(Data items)
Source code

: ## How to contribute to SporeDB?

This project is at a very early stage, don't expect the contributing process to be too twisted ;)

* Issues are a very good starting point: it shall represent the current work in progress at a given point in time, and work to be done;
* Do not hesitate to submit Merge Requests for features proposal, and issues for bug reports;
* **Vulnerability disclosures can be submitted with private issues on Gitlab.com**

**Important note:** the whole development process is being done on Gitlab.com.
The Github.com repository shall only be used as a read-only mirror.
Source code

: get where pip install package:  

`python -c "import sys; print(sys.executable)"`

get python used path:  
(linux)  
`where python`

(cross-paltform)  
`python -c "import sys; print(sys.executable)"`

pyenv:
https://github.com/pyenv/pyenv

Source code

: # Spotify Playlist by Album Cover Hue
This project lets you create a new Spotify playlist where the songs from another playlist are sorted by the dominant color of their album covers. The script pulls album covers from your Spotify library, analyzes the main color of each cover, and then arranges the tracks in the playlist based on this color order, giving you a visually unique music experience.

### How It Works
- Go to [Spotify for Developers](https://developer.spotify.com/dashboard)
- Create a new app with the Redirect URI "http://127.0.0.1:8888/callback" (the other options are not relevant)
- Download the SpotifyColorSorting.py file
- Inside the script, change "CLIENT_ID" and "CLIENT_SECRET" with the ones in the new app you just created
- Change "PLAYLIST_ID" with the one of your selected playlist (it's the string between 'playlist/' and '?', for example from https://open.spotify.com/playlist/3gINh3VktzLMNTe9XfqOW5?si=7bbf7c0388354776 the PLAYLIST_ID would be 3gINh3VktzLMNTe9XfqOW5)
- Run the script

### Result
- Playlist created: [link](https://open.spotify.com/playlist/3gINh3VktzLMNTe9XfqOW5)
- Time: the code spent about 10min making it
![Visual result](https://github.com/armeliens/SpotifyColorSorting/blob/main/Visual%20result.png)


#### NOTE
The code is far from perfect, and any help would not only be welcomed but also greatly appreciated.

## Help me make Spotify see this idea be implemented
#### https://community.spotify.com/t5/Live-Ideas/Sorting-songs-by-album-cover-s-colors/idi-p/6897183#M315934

◆ **WHAT YOU ARE ASKED TO DO**: Give back every line above, unchanged.

◆ **SOLUTION TO THE EXERCISE**:
Source code

: ## How to contribute to SporeDB?

This project is at a very early stage, don't expect the contributing process to be too twisted ;)

* Issues are a very good starting point: it shall represent the current work in progress at a given point in time, and work to be done;
* Do not hesitate to submit Merge Requests for features proposal, and issues for bug reports;
* **Vulnerability disclosures can be submitted with private issues on Gitlab.com**

**Important note:** the whole development process is being done on Gitlab.com.
The Github.com repository shall only be used as a read-only mirror.
Source code

: get where pip install package:  

`python -c "import sys; print(sys.executable)"`

get python used path:  
(linux)  
`where python`

(cross-paltform)  
`python -c "import sys; print(sys.executable)"`

pyenv:
https://github.com/pyenv/pyenv

Source code

: # Spotify Playlist by Album Cover Hue
This project lets you create a new Spotify playlist where the songs from another playlist are sorted by the dominant color of their album covers. The script pulls album covers from your Spotify library, analyzes the main color of each cover, and then arranges the tracks in the playlist based on this color order, giving you a visually unique music experience.

### How It Works
- Go to [Spotify for Developers](https://developer.spotify.com/dashboard)
- Create a new app with the Redirect URI "http://127.0.0.1:8888/callback" (the other options are not relevant)
- Download the SpotifyColorSorting.py file
- Inside the script, change "CLIENT_ID" and "CLIENT_SECRET" with the ones in the new app you just created
- Change "PLAYLIST_ID" with the one of your selected playlist (it's the string between 'playlist/' and '?', for example from https://open.spotify.com/playlist/3gINh3VktzLMNTe9XfqOW5?si=7bbf7c0388354776 the PLAYLIST_ID would be 3gINh3VktzLMNTe9XfqOW5)
- Run the script

### Result
- Playlist created: [link](https://open.spotify.com/playlist/3gINh3VktzLMNTe9XfqOW5)
- Time: the code spent about 10min making it
![Visual result](https://github.com/armeliens/SpotifyColorSorting/blob/main/Visual%20result.png)


#### NOTE
The code is far from perfect, and any help would not only be welcomed but also greatly appreciated.

## Help me make Spotify see this idea be implemented
#### https://community.spotify.com/t5/Live-Ideas/Sorting-songs-by-album-cover-s-colors/idi-p/6897183#M315934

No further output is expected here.